Le département des Bouches-du-Rhône prend le relais de l'État pour maintenir 300 contrats aidés menacés

Par Thibault Maisonneuve, France Bleu Provence et France Bleu jeudi 12 octobre 2017 à 16:31

Une manifestation contre la suppression des contrats aidés à Marseille (photo d'illustration)
Une manifestation contre la suppression des contrats aidés à Marseille (photo d'illustration) © Maxppp -

Martine Vassal, la présidente du Conseil départemental des Bouches-du-Rhône, a annoncé ce jeudi qu'elle s'engageait à "prendre le relais de l'État" pour maintenir 300 emplois aidés dans les collèges.

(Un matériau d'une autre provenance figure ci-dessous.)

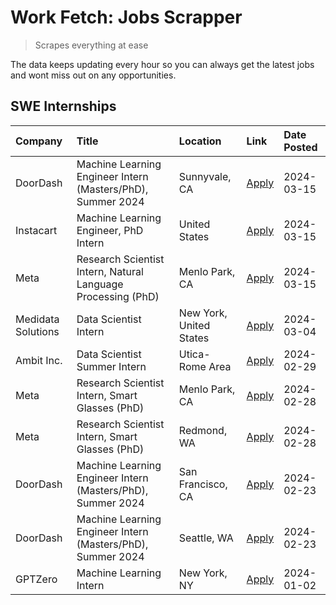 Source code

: # Work Fetch: Jobs Scrapper
> Scrapes everything at ease

The data keeps updating every hour so you can always get the latest jobs and wont miss out on any opportunities.

## SWE Internships
<!--START_SECTION:workfetch-->
| Company            | Title                                                        | Location                | Link                                                                                                                                                                                                                                                                   | Date Posted   |
|:-------------------|:-------------------------------------------------------------|:------------------------|:-----------------------------------------------------------------------------------------------------------------------------------------------------------------------------------------------------------------------------------------------------------------------|:--------------|
| DoorDash           | Machine Learning Engineer Intern (Masters/PhD), Summer 2024  | Sunnyvale, CA           | [Apply](https://www.linkedin.com/jobs/view/machine-learning-engineer-intern-masters-phd-summer-2024-at-doordash-3736454973?refId=CkWITS1S745MLKMFHu7emg%3D%3D&trackingId=LzbkTOG5WNasX9LmaKzqoA%3D%3D&position=2&pageNum=0&trk=public_jobs_jserp-result_search-card)   | 2024-03-15    |
| Instacart          | Machine Learning Engineer, PhD Intern                        | United States           | [Apply](https://www.linkedin.com/jobs/view/machine-learning-engineer-phd-intern-at-instacart-3815634369?refId=CkWITS1S745MLKMFHu7emg%3D%3D&trackingId=hOly2bweZcNivkSXwMBiXg%3D%3D&position=5&pageNum=0&trk=public_jobs_jserp-result_search-card)                      | 2024-03-15    |
| Meta               | Research Scientist Intern, Natural Language Processing (PhD) | Menlo Park, CA          | [Apply](https://www.linkedin.com/jobs/view/research-scientist-intern-natural-language-processing-phd-at-meta-3858718375?refId=CkWITS1S745MLKMFHu7emg%3D%3D&trackingId=Bkl%2FXynVZmDh09r%2BkcgSew%3D%3D&position=7&pageNum=0&trk=public_jobs_jserp-result_search-card)  | 2024-03-15    |
| Medidata Solutions | Data Scientist Intern                                        | New York, United States | [Apply](https://www.linkedin.com/jobs/view/data-scientist-intern-at-medidata-solutions-3810253704?refId=CkWITS1S745MLKMFHu7emg%3D%3D&trackingId=9PvGrZ0lELDwMM45W%2FaClg%3D%3D&position=9&pageNum=0&trk=public_jobs_jserp-result_search-card)                          | 2024-03-04    |
| Ambit Inc.         | Data Scientist Summer Intern                                 | Utica-Rome Area         | [Apply](https://www.linkedin.com/jobs/view/data-scientist-summer-intern-at-ambit-inc-3843121918?refId=CkWITS1S745MLKMFHu7emg%3D%3D&trackingId=wl4AiS7li%2BxWA57X4tg7eg%3D%3D&position=10&pageNum=0&trk=public_jobs_jserp-result_search-card)                           | 2024-02-29    |
| Meta               | Research Scientist Intern, Smart Glasses (PhD)               | Menlo Park, CA          | [Apply](https://www.linkedin.com/jobs/view/research-scientist-intern-smart-glasses-phd-at-meta-3811308332?refId=CkWITS1S745MLKMFHu7emg%3D%3D&trackingId=l2Vqym%2B%2Bnr1U5X1aVsOonw%3D%3D&position=11&pageNum=0&trk=public_jobs_jserp-result_search-card)               | 2024-02-28    |
| Meta               | Research Scientist Intern, Smart Glasses (PhD)               | Redmond, WA             | [Apply](https://www.linkedin.com/jobs/view/research-scientist-intern-smart-glasses-phd-at-meta-3811304794?refId=CkWITS1S745MLKMFHu7emg%3D%3D&trackingId=iR8gJEGQY7Q8U919xUoSZQ%3D%3D&position=12&pageNum=0&trk=public_jobs_jserp-result_search-card)                   | 2024-02-28    |
| DoorDash           | Machine Learning Engineer Intern (Masters/PhD), Summer 2024  | San Francisco, CA       | [Apply](https://www.linkedin.com/jobs/view/machine-learning-engineer-intern-masters-phd-summer-2024-at-doordash-3736457737?refId=CkWITS1S745MLKMFHu7emg%3D%3D&trackingId=qss0%2FsG4tNaVznDetnQcRQ%3D%3D&position=3&pageNum=0&trk=public_jobs_jserp-result_search-card) | 2024-02-23    |
| DoorDash           | Machine Learning Engineer Intern (Masters/PhD), Summer 2024  | Seattle, WA             | [Apply](https://www.linkedin.com/jobs/view/machine-learning-engineer-intern-masters-phd-summer-2024-at-doordash-3736455966?refId=CkWITS1S745MLKMFHu7emg%3D%3D&trackingId=XkWOqY6KMKgzWCduFpMROQ%3D%3D&position=4&pageNum=0&trk=public_jobs_jserp-result_search-card)   | 2024-02-23    |
| GPTZero            | Machine Learning Intern                                      | New York, NY            | [Apply](https://www.linkedin.com/jobs/view/machine-learning-intern-at-gptzero-3796844451?refId=CkWITS1S745MLKMFHu7emg%3D%3D&trackingId=fPupZ6FmhEsb%2BBKolJaDcg%3D%3D&position=8&pageNum=0&trk=public_jobs_jserp-result_search-card)                                   | 2024-01-02    |
<!--END_SECTION:workfetch-->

Martine Vassal, la présidente du conseil départemental des Bouches-du-Rhône a annoncé jeudi, lors d'un déplacement au collège Jean-Claude Izzo dans le 2e arrondissement de Marseille, qu'elle s'engageait à "prendre le relais de l'État" pour maintenir 300 emplois aidés dans les collèges.

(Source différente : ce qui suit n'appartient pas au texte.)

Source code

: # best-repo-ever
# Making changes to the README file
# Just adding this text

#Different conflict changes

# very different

"Je ne veux pas que les parents, les enseignants et les enfants pâtissent de mesures du gouvernement." (Martine Vassal)

"C'est un engagement que je prends, (...) je ne veux pas que les parents, les enseignants et les enfants pâtissent de mesures unilatérales du gouvernement", a déclaré Martine Vassal devant une assemblée d'enseignants et de parents d'élèves. Martine Vassal a assuré qu'elle interpellerait la semaine prochaine (vendredi) le Premier ministre, qui doit se rendre à Marseille pour le congrès des départements.

Edouard Philippe face à la grogne des collectivités

Edouard Philippe s'emploie ces derniers jours à calmer la grogne des collectivités sur leurs finances, même si celle-ci n'est pas exempte, selon lui, d'un peu de "mauvaise foi". L'exécutif a décidé de demander trois milliards d'économies supplémentaires aux collectivités, même si les dotations versées par l'État augmenteront en 2018, rompant avec les "coups de rabot" des années précédentes.

Quant aux départements, ils attendent des solutions de l'État sur le financement du RSA dont ils ont la tutelle, ainsi que l'aide aux mineurs étrangers non accompagnés, au coût croissant sur fond de crise migratoire en Europe

Martine Vassal n'a pas souhaité chiffrer le montant des 300 emplois aidés, estimant simplement que c'était "beaucoup trop".

"Encore une charge de plus que l'État transmet aux collectivités".